Texas Governor Abbott has made voting in upcoming elections — both in-person and by mail-in ballot — easier and more accessible. Claims to the contrary are intellectually dishonest or plain lazy. Either way, they are falsehoods.

In an October 1, 2020, proclamation, Governor Abbott restricted in-person drop-off locations for mail ballots to a single early-voting clerk’s office in each county. The claims of voter suppression were immediate. The Texas Tribune argued that Governor Abbott’s actions bolstered “GOP efforts to restrict voting.” The Houston Chronicle agreed, calling it “voter suppression — plain and simple.” The national media played along too, with the New York Times reporting that Governor Abbott’s “decision to reduce options for voters to drop off their ballots comes as questions of voting rights, voter suppression and the integrity of election have emerged as major issues in the 2020 campaign.”

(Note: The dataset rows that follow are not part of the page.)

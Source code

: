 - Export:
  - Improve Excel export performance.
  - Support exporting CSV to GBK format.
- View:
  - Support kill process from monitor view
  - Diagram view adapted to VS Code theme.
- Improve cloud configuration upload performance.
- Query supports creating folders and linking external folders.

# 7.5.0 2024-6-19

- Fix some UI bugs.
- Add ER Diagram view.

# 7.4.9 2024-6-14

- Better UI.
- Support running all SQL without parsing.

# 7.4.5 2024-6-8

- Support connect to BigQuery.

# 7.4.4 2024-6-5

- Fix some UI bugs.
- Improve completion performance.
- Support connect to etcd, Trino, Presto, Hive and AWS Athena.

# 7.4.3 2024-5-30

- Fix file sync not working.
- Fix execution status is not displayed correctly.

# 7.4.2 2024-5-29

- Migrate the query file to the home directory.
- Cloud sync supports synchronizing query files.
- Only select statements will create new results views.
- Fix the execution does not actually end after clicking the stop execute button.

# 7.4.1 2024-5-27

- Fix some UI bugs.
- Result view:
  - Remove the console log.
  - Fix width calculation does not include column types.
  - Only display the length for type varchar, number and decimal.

On Friday, Federal District Judge Robert Pitman issued a preliminary injunction against enforcement of Abbot’s October 1 order. The Fifth Circuit Court of Appeals stayed that injunction on Saturday, meaning that the October 1 order will be enforced.

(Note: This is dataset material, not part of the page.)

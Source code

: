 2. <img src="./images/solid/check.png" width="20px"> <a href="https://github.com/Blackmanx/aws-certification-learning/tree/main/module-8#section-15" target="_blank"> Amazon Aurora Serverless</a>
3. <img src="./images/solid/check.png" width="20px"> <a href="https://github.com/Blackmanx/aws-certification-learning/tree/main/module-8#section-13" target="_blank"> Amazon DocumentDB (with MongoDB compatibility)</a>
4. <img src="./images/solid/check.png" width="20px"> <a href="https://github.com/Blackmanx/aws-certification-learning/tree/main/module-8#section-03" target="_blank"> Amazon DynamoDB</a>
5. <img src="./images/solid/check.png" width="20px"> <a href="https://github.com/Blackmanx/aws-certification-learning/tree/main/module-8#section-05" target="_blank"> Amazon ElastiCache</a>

The first-blush optics on this issue are not good, but none of the reporters took the time to read Governor Abbott’s orders or current law, the latter of which should be the baseline for measuring the governor’s actions.

Start with Chapters 85 and 86 of the Texas Election Code, which govern early voting by personal appearance and early voting by mail, respectively. Had the governor taken no action at all with respect to early voting, the period for early voting would be eleven days long. Governor Abbott’s July 27, 2020, proclamation extended that period to 17 days, giving Texans nearly a full week of extra days to vote in person. By any measure, that’s an increase in accessibility and ease of voting in person.

Had the governor taken no action with respect to mail-in ballots, they would have been governed by existing statute, which provides three methods for their return: by mail, carrier, or in-person delivery by the person who voted the ballot. Because mail-in ballots are intended to be returned by mail, there are requirements for in-person drop-off that largely resemble in-person voting. For example, the voter has to show proof of identification to ensure that the person handling the ballot is the person who voted the ballot. But most important in the context of the current controversy, the law unequivocally states that mail-in ballots presented in person may be delivered “to the early voting clerk’s office only while the polls are open on election day.”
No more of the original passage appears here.